| What you are asked to do |
Once the line containing "- 100 gr. wheat gluten" is found in the entries below, reproduce it and every line after it, stopping at and including the line containing "- 1 tsp salt"; reproduce nothing else, and keep each line exact.
#### Data extract
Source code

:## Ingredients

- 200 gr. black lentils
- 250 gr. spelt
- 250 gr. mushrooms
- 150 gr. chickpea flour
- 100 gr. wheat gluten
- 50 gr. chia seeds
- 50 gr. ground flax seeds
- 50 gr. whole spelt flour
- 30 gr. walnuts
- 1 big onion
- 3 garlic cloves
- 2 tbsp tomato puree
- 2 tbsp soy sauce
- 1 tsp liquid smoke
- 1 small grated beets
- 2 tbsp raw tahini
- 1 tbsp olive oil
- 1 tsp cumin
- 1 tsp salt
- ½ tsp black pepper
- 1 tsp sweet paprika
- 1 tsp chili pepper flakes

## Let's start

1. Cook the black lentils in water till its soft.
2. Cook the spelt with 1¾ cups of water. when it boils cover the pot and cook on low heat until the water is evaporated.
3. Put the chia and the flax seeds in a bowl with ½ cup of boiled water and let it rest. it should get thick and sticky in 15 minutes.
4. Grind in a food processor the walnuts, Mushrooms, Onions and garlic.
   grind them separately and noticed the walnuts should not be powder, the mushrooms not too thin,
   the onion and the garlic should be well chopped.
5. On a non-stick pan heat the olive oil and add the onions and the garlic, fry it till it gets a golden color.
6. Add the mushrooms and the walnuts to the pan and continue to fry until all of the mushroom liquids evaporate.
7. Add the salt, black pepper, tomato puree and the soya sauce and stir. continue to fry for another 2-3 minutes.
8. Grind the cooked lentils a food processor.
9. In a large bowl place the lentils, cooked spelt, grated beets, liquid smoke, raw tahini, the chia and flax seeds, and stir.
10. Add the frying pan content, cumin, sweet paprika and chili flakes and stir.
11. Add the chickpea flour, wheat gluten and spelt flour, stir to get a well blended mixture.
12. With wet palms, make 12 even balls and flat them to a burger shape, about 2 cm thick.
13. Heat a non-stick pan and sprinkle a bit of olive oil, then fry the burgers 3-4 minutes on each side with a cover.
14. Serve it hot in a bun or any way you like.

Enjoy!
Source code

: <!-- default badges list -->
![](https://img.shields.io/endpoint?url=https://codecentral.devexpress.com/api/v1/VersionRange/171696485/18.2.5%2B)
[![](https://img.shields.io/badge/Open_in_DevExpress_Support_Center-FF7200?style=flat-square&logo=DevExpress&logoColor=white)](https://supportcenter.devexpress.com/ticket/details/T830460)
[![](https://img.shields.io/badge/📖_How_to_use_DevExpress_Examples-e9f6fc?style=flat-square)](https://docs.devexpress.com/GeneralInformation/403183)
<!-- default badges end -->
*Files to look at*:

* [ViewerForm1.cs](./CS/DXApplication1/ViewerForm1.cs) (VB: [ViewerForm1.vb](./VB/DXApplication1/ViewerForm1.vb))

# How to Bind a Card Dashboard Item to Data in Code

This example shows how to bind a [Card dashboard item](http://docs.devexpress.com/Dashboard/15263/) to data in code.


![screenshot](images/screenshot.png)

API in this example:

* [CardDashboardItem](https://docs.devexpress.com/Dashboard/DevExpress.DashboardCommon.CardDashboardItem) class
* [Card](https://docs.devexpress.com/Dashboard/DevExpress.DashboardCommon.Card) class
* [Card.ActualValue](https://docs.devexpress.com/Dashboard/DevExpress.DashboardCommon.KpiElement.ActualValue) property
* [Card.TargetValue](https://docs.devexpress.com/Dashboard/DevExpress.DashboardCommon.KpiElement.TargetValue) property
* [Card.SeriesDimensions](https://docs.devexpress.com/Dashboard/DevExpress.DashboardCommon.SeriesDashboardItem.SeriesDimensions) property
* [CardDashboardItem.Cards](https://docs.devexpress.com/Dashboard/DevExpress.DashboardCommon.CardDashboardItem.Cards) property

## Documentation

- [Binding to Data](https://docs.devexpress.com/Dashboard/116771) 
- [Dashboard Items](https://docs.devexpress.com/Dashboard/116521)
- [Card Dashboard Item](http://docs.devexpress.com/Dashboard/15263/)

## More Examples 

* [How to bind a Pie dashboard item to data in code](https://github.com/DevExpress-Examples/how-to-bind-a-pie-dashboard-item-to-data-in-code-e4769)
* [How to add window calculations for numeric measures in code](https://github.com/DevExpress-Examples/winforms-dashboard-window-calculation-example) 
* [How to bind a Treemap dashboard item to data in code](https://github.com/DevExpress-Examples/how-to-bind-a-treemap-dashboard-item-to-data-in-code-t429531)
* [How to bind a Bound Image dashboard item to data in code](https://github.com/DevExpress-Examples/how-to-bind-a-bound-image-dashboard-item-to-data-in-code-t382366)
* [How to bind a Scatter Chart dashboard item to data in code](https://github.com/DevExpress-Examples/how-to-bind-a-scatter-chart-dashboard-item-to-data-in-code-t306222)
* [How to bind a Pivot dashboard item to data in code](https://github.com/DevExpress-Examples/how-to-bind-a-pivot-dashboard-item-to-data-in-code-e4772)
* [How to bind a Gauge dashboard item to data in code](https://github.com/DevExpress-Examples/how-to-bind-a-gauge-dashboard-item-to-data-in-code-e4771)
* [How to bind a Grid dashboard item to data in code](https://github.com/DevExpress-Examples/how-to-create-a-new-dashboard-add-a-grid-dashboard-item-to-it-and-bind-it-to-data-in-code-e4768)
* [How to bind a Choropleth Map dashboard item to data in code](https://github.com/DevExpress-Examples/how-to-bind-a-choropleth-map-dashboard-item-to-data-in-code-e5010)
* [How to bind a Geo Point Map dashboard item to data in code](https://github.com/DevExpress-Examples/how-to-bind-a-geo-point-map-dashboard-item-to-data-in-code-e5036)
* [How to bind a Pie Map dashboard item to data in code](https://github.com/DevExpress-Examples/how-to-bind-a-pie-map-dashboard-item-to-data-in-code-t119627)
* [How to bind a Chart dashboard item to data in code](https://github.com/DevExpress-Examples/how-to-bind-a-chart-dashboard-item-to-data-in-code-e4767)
########
| Solution to this problem |
- 100 gr. wheat gluten
- 50 gr. chia seeds
- 50 gr. ground flax seeds
- 50 gr. whole spelt flour
- 30 gr. walnuts
- 1 big onion
- 3 garlic cloves
- 2 tbsp tomato puree
- 2 tbsp soy sauce
- 1 tsp liquid smoke
- 1 small grated beets
- 2 tbsp raw tahini
- 1 tbsp olive oil
- 1 tsp cumin
- 1 tsp salt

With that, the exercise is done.